STORED DATA below:

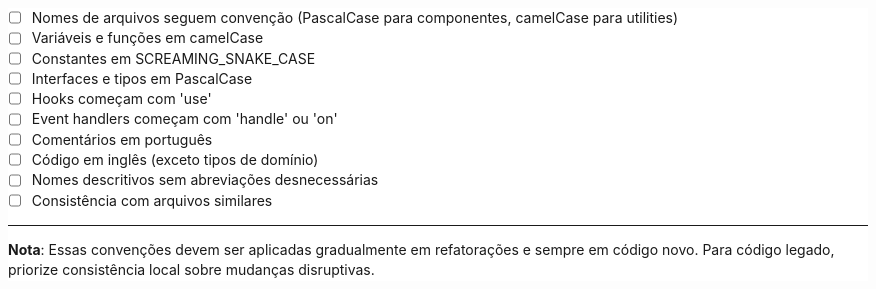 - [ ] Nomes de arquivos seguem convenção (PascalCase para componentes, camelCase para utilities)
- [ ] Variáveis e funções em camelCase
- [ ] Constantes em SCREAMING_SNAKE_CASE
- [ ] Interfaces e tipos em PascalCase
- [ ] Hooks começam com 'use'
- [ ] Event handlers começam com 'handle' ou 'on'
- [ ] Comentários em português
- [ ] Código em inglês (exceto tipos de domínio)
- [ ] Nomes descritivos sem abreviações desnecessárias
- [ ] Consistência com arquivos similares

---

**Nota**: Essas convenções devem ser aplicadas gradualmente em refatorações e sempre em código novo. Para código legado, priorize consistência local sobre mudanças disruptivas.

End of STORED DATA.

→ **PROBLEM**
Only the lines from the first line of the data above through the line with "- [ ] Hooks começam com 'use'" should appear in the answer, retyped exactly, with every picture left out.

→ **COMPLETED TASK**
 - [ ] Nomes de arquivos seguem convenção (PascalCase para componentes, camelCase para utilities)
- [ ] Variáveis e funções em camelCase
- [ ] Constantes em SCREAMING_SNAKE_CASE
- [ ] Interfaces e tipos em PascalCase
- [ ] Hooks começam com 'use'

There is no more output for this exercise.